Vince’s presentation will be Thursday, Nov. 12, at 7:30 p.m. Because of the coronavirus pandemic, the program will be virtual, airing on Hudson Community TV (Channel 1021) and HCTV’s online livestream (www.hudson.oh.us/1081/Watch-HCTV-Channels-Online).

For those who miss the broadcast on Nov. 12, the program will be rebroadcast on HCTV, with programming times listed in the Hudson Hub-Times and the city’s website (https://www.hudson.oh.us/1081/Watch-HCTV-Channels-Online). The program will also be available later on HCTV’s online archives at www.vimeo.com/hudsoncommunitytv.

Vince will discuss the arrival in town of the original Cleveland & Pittsburgh Railroad (later renamed the Pennsylvania Railroad) and how trains moved people and products in, out and through the town in the decades that followed, including a February 1861 stop in Hudson by President-Elect Abraham Lincoln. He’ll discuss the effort to save Hudson’s historic train depot, which was demolished in 2013.

Vince will also share the story of the Clinton Air Line Railroad, an ambitious project that was never completed, yet gave Hudson one of its most unique – and hidden – landmarks: the Clinton Line Railroad Bridge. He will discuss the potential preservation of the bridge, located off Morse Road, and the challenges that such an effort would face.

“Tom Vince’s presentations are always the highlight of Hudson Heritage Association’s programming calendar,” said Chris Bach, HHA’s President. “For half a century, Tom has had people leaning forward in their seats as he brings our town’s history to life. He is simply the best person to tell the story of the history of railroads in Hudson.”

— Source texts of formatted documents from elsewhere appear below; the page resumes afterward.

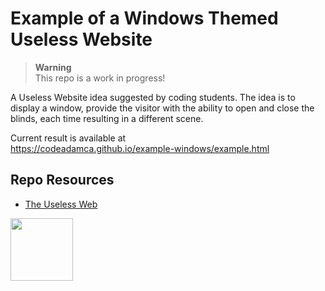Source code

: # Example of a Windows Themed Useless Website

> **Warning**  
> This repo is a work in progress!

A Useless Website idea suggested by coding students. The idea is to display a window, provide the visitor with the ability to open and close the blinds, each time resulting in a different scene. 

Current result is available at  
https://codeadamca.github.io/example-windows/example.html

## Repo Resources

- [The Useless Web](https://theuselessweb.com/)

<a href="https://codeadam.ca">
<img src="https://codeadam.ca/images/code-block.png" width="100">
</a>


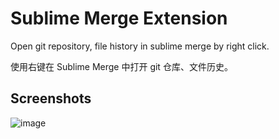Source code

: # Sublime Merge Extension

Open git repository, file history in sublime merge by right click.

使用右键在 Sublime Merge 中打开 git 仓库、文件历史。

## Screenshots

![image](https://user-images.githubusercontent.com/7115690/167248107-a8106dad-7357-4748-837e-1befce2b935d.png)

During his 50 years in Hudson, Vince has dedicated himself to historic preservation and education. In addition to his 25 years as Archivist and Historian at Western Reserve Academy, he has served as director of the Hudson Library and Historical Society, where he was responsible for enlarging the Library Archives with the John Brown Collection from Dr. Clarence S. Gee, the Grace Izant collection of albums and photos taken in all counties of Ohio, and the large David Hudson Collection.

He has served as president of Hudson Heritage Association and has written more than 250 articles about Hudson and its history and has given hundreds of walking tours and presentations. He’s twice been named Hudson’s Citizen of the Year. In 2019, he was one of the inaugural recipients of Hudson Heritage Association’s Award for Distinguished Contributions to Hudson.